Shanna tomó otro poco de tarta. No estaba segura de si quería verlo. O de si él quería verla a ella. El hecho de hacerle una confesión de amor a una chica, y que la chica saliera corriendo entre lágrimas, tenía que ser muy doloroso.
Radinka le dio un sorbito a su taza de té.
—Durante las dos últimas noches he estado haciendo algunas averiguaciones para Roman. He dejado la información en su laboratorio, pero él me ha dicho que la última palabra la tienes tú.
—No sé de qué estás hablando.
—Sí, querida, ya lo sé. Así pues, deberías hablar de este asunto con él. Connor te acompañará a su laboratorio.
Vaya. Como celestina, Radinka era implacable. Shanna miró el reloj de la cafetería. Eran casi las cinco y diez.
—No tengo tiempo. He venido con Gregori y Connor, y me han dicho que nos íbamos a las cinco y cuarto, ¿verdad? —dijo ella, y miró a Connor para que él la apoyara.
—Sí, pero hemos venido en coche —respondió Connor, mientras doblaba el periódico—. Roman puede teletransportarte a casa un poco después, si quieres.
Shanna puso cara de pocos amigos.
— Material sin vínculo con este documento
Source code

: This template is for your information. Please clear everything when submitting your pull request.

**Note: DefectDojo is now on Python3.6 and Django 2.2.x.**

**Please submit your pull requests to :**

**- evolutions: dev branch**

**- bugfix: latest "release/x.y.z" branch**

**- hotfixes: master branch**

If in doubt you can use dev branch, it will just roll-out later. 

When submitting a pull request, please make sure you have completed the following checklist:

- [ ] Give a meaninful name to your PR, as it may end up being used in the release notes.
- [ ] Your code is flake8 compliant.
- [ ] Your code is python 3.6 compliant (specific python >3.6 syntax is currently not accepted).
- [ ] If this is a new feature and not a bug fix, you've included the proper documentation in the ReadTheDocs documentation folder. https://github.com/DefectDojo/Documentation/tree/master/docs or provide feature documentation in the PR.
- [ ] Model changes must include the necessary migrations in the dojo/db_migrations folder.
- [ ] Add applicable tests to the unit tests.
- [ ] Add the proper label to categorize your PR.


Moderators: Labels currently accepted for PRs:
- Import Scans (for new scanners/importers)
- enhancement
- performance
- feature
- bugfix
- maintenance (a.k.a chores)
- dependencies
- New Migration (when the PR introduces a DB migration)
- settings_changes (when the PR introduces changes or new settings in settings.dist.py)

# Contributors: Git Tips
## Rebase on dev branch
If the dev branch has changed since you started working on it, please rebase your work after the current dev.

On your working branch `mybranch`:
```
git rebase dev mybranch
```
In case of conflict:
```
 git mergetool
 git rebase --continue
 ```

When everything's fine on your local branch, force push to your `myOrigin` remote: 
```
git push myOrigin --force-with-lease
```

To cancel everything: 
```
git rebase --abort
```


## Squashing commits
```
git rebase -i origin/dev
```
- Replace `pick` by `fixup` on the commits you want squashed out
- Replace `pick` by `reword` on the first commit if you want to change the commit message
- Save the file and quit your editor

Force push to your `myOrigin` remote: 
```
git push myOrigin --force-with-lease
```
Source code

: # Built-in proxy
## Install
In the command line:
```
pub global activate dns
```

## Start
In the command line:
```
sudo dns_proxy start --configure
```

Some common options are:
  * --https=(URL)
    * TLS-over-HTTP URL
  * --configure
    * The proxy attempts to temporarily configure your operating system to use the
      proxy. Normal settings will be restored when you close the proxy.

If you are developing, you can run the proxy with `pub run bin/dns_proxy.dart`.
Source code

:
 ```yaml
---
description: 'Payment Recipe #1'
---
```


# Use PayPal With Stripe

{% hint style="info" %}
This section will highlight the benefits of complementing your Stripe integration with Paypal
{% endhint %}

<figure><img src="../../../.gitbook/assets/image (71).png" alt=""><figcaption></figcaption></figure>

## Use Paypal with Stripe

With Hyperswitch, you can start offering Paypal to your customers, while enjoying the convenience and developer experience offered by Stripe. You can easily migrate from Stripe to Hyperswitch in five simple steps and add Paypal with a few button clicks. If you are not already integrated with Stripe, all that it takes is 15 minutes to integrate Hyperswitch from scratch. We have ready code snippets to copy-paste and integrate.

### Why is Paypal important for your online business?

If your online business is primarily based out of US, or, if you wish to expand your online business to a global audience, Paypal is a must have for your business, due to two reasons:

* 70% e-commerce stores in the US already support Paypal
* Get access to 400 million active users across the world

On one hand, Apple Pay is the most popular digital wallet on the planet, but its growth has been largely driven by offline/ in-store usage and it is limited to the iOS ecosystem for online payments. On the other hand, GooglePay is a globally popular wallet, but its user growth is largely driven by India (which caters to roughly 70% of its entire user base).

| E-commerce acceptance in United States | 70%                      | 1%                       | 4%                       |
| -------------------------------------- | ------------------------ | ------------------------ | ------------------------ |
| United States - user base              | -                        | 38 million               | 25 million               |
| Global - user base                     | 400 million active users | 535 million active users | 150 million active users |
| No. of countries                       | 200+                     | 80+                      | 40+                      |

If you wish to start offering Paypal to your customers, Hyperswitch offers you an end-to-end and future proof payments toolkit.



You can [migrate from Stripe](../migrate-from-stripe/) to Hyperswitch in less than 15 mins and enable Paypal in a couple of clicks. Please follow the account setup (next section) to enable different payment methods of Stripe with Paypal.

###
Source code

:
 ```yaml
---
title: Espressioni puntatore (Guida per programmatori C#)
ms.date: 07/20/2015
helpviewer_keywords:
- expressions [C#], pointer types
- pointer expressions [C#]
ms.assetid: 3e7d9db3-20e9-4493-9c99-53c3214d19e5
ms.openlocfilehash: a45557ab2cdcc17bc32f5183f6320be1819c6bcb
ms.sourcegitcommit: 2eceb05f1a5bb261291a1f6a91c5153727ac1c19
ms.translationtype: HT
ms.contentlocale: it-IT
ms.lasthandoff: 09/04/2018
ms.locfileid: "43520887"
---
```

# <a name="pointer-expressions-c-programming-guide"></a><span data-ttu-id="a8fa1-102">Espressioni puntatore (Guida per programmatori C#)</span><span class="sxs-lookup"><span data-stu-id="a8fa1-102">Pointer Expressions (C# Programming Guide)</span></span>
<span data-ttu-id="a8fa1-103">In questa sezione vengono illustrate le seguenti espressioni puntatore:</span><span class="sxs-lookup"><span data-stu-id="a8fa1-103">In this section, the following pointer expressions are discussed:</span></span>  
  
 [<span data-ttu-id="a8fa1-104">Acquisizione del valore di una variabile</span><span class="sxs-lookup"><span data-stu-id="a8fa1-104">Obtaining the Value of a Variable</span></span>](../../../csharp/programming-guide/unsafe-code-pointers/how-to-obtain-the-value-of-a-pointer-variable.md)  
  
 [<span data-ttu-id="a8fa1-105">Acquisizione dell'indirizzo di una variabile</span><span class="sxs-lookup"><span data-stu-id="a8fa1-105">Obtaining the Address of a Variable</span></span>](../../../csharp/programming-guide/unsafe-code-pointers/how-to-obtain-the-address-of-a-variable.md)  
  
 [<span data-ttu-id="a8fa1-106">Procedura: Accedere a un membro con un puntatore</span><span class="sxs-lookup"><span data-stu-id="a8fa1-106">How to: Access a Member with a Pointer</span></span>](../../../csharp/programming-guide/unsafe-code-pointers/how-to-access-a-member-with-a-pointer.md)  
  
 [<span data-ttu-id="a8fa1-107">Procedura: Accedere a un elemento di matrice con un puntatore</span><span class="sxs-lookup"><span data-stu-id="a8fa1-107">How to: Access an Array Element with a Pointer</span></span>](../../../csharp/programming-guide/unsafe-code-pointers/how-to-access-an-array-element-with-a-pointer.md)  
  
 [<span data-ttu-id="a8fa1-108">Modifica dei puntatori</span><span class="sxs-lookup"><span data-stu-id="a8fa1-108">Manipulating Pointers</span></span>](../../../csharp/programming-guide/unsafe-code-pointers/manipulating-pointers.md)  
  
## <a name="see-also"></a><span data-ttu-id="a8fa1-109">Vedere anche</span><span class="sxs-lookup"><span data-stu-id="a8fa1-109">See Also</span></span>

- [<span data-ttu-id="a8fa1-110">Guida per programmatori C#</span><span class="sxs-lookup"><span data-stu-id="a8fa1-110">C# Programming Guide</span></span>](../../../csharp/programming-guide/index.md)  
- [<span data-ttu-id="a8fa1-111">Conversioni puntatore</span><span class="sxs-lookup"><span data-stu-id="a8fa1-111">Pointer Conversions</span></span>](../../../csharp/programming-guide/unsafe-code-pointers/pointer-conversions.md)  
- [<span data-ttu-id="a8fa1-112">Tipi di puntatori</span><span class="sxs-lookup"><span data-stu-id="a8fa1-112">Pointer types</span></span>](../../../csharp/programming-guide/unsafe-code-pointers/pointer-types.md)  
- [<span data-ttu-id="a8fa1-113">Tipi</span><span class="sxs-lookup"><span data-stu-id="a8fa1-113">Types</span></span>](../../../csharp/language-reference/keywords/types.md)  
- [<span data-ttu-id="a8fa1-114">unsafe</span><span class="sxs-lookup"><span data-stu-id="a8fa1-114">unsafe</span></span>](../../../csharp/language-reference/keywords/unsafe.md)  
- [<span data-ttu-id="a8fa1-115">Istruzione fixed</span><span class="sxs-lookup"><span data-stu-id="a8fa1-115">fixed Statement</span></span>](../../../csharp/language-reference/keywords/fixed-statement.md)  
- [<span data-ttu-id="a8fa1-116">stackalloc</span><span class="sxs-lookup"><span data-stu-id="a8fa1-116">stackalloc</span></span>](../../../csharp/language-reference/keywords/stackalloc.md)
Vaya ayuda que le había prestado.
—Será mejor que vayamos a buscar a Gregori. Espero que haya terminado ya con todos esos vampiros vagabundos.
—¿Ha ido bien el test? —preguntó Radinka.
—Supongo que sí. Ha sido un poco triste ver a gente tan marginada. Había una señora mayor que… —Shanna se quedó callada, pensando—. Oh, Dios mío. No ha vuelto.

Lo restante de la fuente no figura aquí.